> How to complete this task: An exact copy of the records is required, minus the pictures they hold.

*** Opening Available data ***

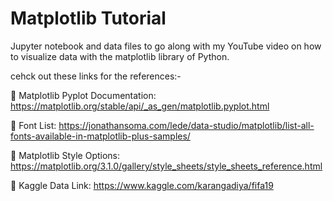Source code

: # Matplotlib Tutorial

Jupyter notebook and data files to go along with my YouTube video on how to visualize data with the matplotlib library of Python.

cehck out these links for the references:-

🔗 Matplotlib Pyplot Documentation: https://matplotlib.org/stable/api/_as_gen/matplotlib.pyplot.html

🔗 Font List: https://jonathansoma.com/lede/data-studio/matplotlib/list-all-fonts-available-in-matplotlib-plus-samples/

🔗 Matplotlib Style Options: https://matplotlib.org/3.1.0/gallery/style_sheets/style_sheets_reference.html

🔗 Kaggle Data Link: https://www.kaggle.com/karangadiya/fifa19
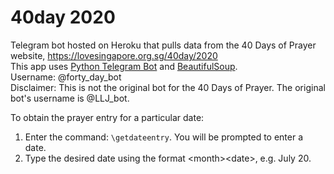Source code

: # 40day 2020
Telegram bot hosted on Heroku that pulls data from the 40 Days of Prayer website, https://lovesingapore.org.sg/40day/2020  
This app uses [Python Telegram Bot](https://python-telegram-bot.readthedocs.io/) and [BeautifulSoup](https://beautiful-soup-4.readthedocs.io/en/latest/).\
Username: @forty_day_bot\
Disclaimer: This is not the original bot for the 40 Days of Prayer. The original bot's username is @LLJ_bot.

To obtain the prayer entry for a particular date:  
1. Enter the command: `\getdateentry`. You will be prompted to enter a date.
2. Type the desired date using the format \<month>\<date>, e.g. July 20.
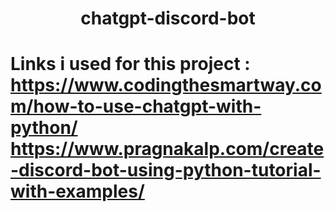 <h1 align="center">chatgpt-discord-bot<h1>
  
  Links i used for this project : 
  https://www.codingthesmartway.com/how-to-use-chatgpt-with-python/
  https://www.pragnakalp.com/create-discord-bot-using-python-tutorial-with-examples/
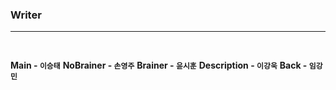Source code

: ### Writer
---
<br>

**Main - `이승태`**
**NoBrainer - `손영주`**
**Brainer - `윤시훈`**
**Description - `이강욱`**
**Back - `임강민`**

*** Closing Available data ***

> Result:
Source code

: # Matplotlib Tutorial

Jupyter notebook and data files to go along with my YouTube video on how to visualize data with the matplotlib library of Python.

cehck out these links for the references:-

🔗 Matplotlib Pyplot Documentation: https://matplotlib.org/stable/api/_as_gen/matplotlib.pyplot.html

🔗 Font List: https://jonathansoma.com/lede/data-studio/matplotlib/list-all-fonts-available-in-matplotlib-plus-samples/

🔗 Matplotlib Style Options: https://matplotlib.org/3.1.0/gallery/style_sheets/style_sheets_reference.html

🔗 Kaggle Data Link: https://www.kaggle.com/karangadiya/fifa19
Source code

: # 40day 2020
Telegram bot hosted on Heroku that pulls data from the 40 Days of Prayer website, https://lovesingapore.org.sg/40day/2020  
This app uses [Python Telegram Bot](https://python-telegram-bot.readthedocs.io/) and [BeautifulSoup](https://beautiful-soup-4.readthedocs.io/en/latest/).\
Username: @forty_day_bot\
Disclaimer: This is not the original bot for the 40 Days of Prayer. The original bot's username is @LLJ_bot.

To obtain the prayer entry for a particular date:  
1. Enter the command: `\getdateentry`. You will be prompted to enter a date.
2. Type the desired date using the format \<month>\<date>, e.g. July 20.
 <h1 align="center">chatgpt-discord-bot<h1>
  
  Links i used for this project : 
  https://www.codingthesmartway.com/how-to-use-chatgpt-with-python/
  https://www.pragnakalp.com/create-discord-bot-using-python-tutorial-with-examples/
Source code

: ### Writer
---
<br>

**Main - `이승태`**
**NoBrainer - `손영주`**
**Brainer - `윤시훈`**
**Description - `이강욱`**
**Back - `임강민`**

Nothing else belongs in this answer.